---------- TASK MATERIAL
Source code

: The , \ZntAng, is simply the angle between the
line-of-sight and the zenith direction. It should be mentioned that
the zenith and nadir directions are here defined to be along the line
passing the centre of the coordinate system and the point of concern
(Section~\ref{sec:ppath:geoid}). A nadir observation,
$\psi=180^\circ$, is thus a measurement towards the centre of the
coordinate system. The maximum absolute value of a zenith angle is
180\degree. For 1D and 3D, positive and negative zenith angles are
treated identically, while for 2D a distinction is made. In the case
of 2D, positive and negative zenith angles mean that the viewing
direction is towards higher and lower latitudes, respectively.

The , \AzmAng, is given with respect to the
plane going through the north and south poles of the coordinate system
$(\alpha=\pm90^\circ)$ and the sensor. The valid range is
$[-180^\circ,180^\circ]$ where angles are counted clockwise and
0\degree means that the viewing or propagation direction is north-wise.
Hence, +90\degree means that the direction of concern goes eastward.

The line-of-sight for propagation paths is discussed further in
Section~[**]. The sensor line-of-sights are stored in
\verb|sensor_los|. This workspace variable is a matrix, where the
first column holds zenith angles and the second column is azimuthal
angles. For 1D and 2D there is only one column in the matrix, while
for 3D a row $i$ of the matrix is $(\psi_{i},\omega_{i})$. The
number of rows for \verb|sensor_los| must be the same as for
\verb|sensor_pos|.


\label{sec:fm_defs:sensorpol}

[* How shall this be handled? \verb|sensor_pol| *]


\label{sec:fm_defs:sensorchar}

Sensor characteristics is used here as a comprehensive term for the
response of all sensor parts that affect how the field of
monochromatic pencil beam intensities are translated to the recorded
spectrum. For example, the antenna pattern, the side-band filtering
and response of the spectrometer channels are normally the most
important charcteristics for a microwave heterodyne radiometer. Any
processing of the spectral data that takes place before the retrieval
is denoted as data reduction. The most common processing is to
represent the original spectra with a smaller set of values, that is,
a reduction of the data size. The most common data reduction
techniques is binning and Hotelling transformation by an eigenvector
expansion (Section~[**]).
--------------------
__WHAT YOU NEED TO DO__: Copy, exactly and only, the lines above that begin with the one containing "monochromatic pencil beam" and finish with the one containing "important charcteristics for".

__TASK RESPONSE__:
monochromatic pencil beam intensities are translated to the recorded
spectrum. For example, the antenna pattern, the side-band filtering
and response of the spectrometer channels are normally the most
important charcteristics for a microwave heterodyne radiometer. Any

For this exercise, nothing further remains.